3. What fields are most useful for categorization?
Return JSON:
{{
"categories": ["cat1", "cat2", ...],
"taxonomy": {{...hierarchical structure...}},
"key_fields": ["field1", "field2"],
"reasoning": "why this categorization"
}}"""
}]
)
return json.loads(response.choices[0].message.content)
Pipeline Integration
from dataclasses import dataclass
from typing import Callable
@dataclass
class PipelineStep:
name: str
function: Callable
ai_enabled: bool = False
class AIPipeline:
def __init__(self, ai_client: AIFoundryClient):
self.ai_client = ai_client
self.steps = []
self.schema_inferrer = IntelligentSchemaInferrer(ai_client)

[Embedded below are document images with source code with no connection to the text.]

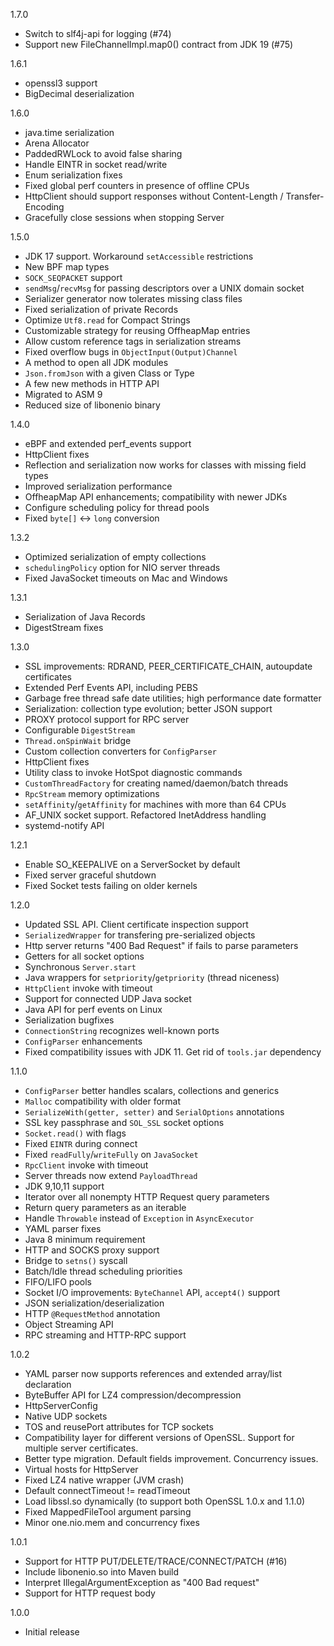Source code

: 1.7.0
 * Switch to slf4j-api for logging (#74)
 * Support new FileChannelImpl.map0() contract from JDK 19 (#75)

1.6.1
 * openssl3 support
 * BigDecimal deserialization

1.6.0
 * java.time serialization
 * Arena Allocator
 * PaddedRWLock to avoid false sharing
 * Handle EINTR in socket read/write
 * Enum serialization fixes
 * Fixed global perf counters in presence of offline CPUs
 * HttpClient should support responses without Content-Length / Transfer-Encoding
 * Gracefully close sessions when stopping Server

1.5.0
 * JDK 17 support. Workaround `setAccessible` restrictions
 * New BPF map types
 * `SOCK_SEQPACKET` support
 * `sendMsg`/`recvMsg` for passing descriptors over a UNIX domain socket
 * Serializer generator now tolerates missing class files
 * Fixed serialization of private Records
 * Optimize `Utf8.read` for Compact Strings
 * Customizable strategy for reusing OffheapMap entries
 * Allow custom reference tags in serialization streams
 * Fixed overflow bugs in `ObjectInput(Output)Channel`
 * A method to open all JDK modules
 * `Json.fromJson` with a given Class or Type
 * A few new methods in HTTP API 
 * Migrated to ASM 9
 * Reduced size of libonenio binary

1.4.0
 * eBPF and extended perf_events support
 * HttpClient fixes
 * Reflection and serialization now works for classes with missing field types
 * Improved serialization performance
 * OffheapMap API enhancements; compatibility with newer JDKs
 * Configure scheduling policy for thread pools
 * Fixed `byte[]` <-> `long` conversion

1.3.2
 * Optimized serialization of empty collections
 * `schedulingPolicy` option for NIO server threads
 * Fixed JavaSocket timeouts on Mac and Windows

1.3.1
 * Serialization of Java Records
 * DigestStream fixes

1.3.0
 * SSL improvements: RDRAND, PEER_CERTIFICATE_CHAIN, autoupdate certificates
 * Extended Perf Events API, including PEBS
 * Garbage free thread safe date utilities; high performance date formatter
 * Serialization: collection type evolution; better JSON support
 * PROXY protocol support for RPC server
 * Configurable `DigestStream`
 * `Thread.onSpinWait` bridge
 * Custom collection converters for `ConfigParser`
 * HttpClient fixes
 * Utility class to invoke HotSpot diagnostic commands
 * `CustomThreadFactory` for creating named/daemon/batch threads
 * `RpcStream` memory optimizations
 * `setAffinity`/`getAffinity` for machines with more than 64 CPUs
 * AF_UNIX socket support. Refactored InetAddress handling
 * systemd-notify API

1.2.1
  * Enable SO_KEEPALIVE on a ServerSocket by default
  * Fixed server graceful shutdown
  * Fixed Socket tests failing on older kernels

1.2.0
  * Updated SSL API. Client certificate inspection support
  * `SerializedWrapper` for transfering pre-serialized objects
  * Http server returns "400 Bad Request" if fails to parse parameters
  * Getters for all socket options
  * Synchronous `Server.start`
  * Java wrappers for `setpriority`/`getpriority` (thread niceness)
  * `HttpClient` invoke with timeout
  * Support for connected UDP Java socket
  * Java API for perf events on Linux
  * Serialization bugfixes
  * `ConnectionString` recognizes well-known ports
  * `ConfigParser` enhancements
  * Fixed compatibility issues with JDK 11. Get rid of `tools.jar` dependency

1.1.0
  * `ConfigParser` better handles scalars, collections and generics
  * `Malloc` compatibility with older format
  * `SerializeWith(getter, setter)` and `SerialOptions` annotations
  * SSL key passphrase and `SOL_SSL` socket options
  * `Socket.read()` with flags
  * Fixed `EINTR` during connect
  * Fixed `readFully`/`writeFully` on `JavaSocket`
  * `RpcClient` invoke with timeout
  * Server threads now extend `PayloadThread`
  * JDK 9,10,11 support
  * Iterator over all nonempty HTTP Request query parameters
  * Return query parameters as an iterable
  * Handle `Throwable` instead of `Exception` in `AsyncExecutor`
  * YAML parser fixes
  * Java 8 minimum requirement
  * HTTP and SOCKS proxy support
  * Bridge to `setns()` syscall
  * Batch/Idle thread scheduling priorities
  * FIFO/LIFO pools
  * Socket I/O improvements: `ByteChannel` API, `accept4()` support
  * JSON serialization/deserialization
  * HTTP `@RequestMethod` annotation
  * Object Streaming API
  * RPC streaming and HTTP-RPC support

1.0.2
  * YAML parser now supports references and extended array/list declaration
  * ByteBuffer API for LZ4 compression/decompression
  * HttpServerConfig
  * Native UDP sockets
  * TOS and reusePort attributes for TCP sockets
  * Compatibility layer for different versions of OpenSSL. Support for multiple server certificates.
  * Better type migration. Default fields improvement. Concurrency issues.
  * Virtual hosts for HttpServer
  * Fixed LZ4 native wrapper (JVM crash)
  * Default connectTimeout != readTimeout
  * Load libssl.so dynamically (to support both OpenSSL 1.0.x and 1.1.0)
  * Fixed MappedFileTool argument parsing
  * Minor one.nio.mem and concurrency fixes

1.0.1
  * Support for HTTP PUT/DELETE/TRACE/CONNECT/PATCH (#16)
  * Include libonenio.so into Maven build
  * Interpret IllegalArgumentException as "400 Bad request"
  * Support for HTTP request body

1.0.0
  * Initial release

self.entity_resolver = AIEntityResolver(ai_client)
self.classifier = DataClassifier(ai_client)
def add_step(self, step: PipelineStep):
self.steps.append(step)
async def run(self, data: pd.DataFrame, context: str = "") -> dict:
"""Run the AI-powered pipeline."""
result = {
"input_rows": len(data),
"steps": [],
"output": None
}
# Infer schema if not provided
schema = await self.schema_inferrer.infer_schema(data, context)
result["inferred_schema"] = schema
current_data = data
for step in self.steps:
step_result = {
"name": step.name,
"input_rows": len(current_data)
}
try:
if step.ai_enabled:
current_data = await step.function(current_data, self.ai_client)
else:
current_data = step.function(current_data)
step_result["output_rows"] = len(current_data)
step_result["status"] = "success"
except Exception as e:
step_result["status"] = "failed"
step_result["error"] = str(e)
raise
result["steps"].append(step_result)
result["output"] = current_data
result["output_rows"] = len(current_data)
return result
# Usage example
pipeline = AIPipeline(ai_client)
pipeline.add_step(PipelineStep(
name="deduplicate",
function=lambda df, ai: entity_resolver.resolve_entities(df.to_dict('records'), ['name', 'email']),
ai_enabled=True
))
pipeline.add_step(PipelineStep(
name="classify",
function=lambda df, ai: classifier.classify_records(df, ['category_a', 'category_b']),
ai_enabled=True
))
result = await pipeline.run(data, context="Customer data from CRM")
Best Practices
- Use AI selectively: Not every transform needs AI
- Batch processing: Group records for efficient AI calls
- Validate AI outputs: Always verify AI decisions
- Track lineage: Record which records were AI-processed
- Cost monitoring: Track AI costs per pipeline run
AI transforms data pipelines from rigid rule-based systems to adaptive, intelligent processes. Start with high-value, error-prone steps and expand from there.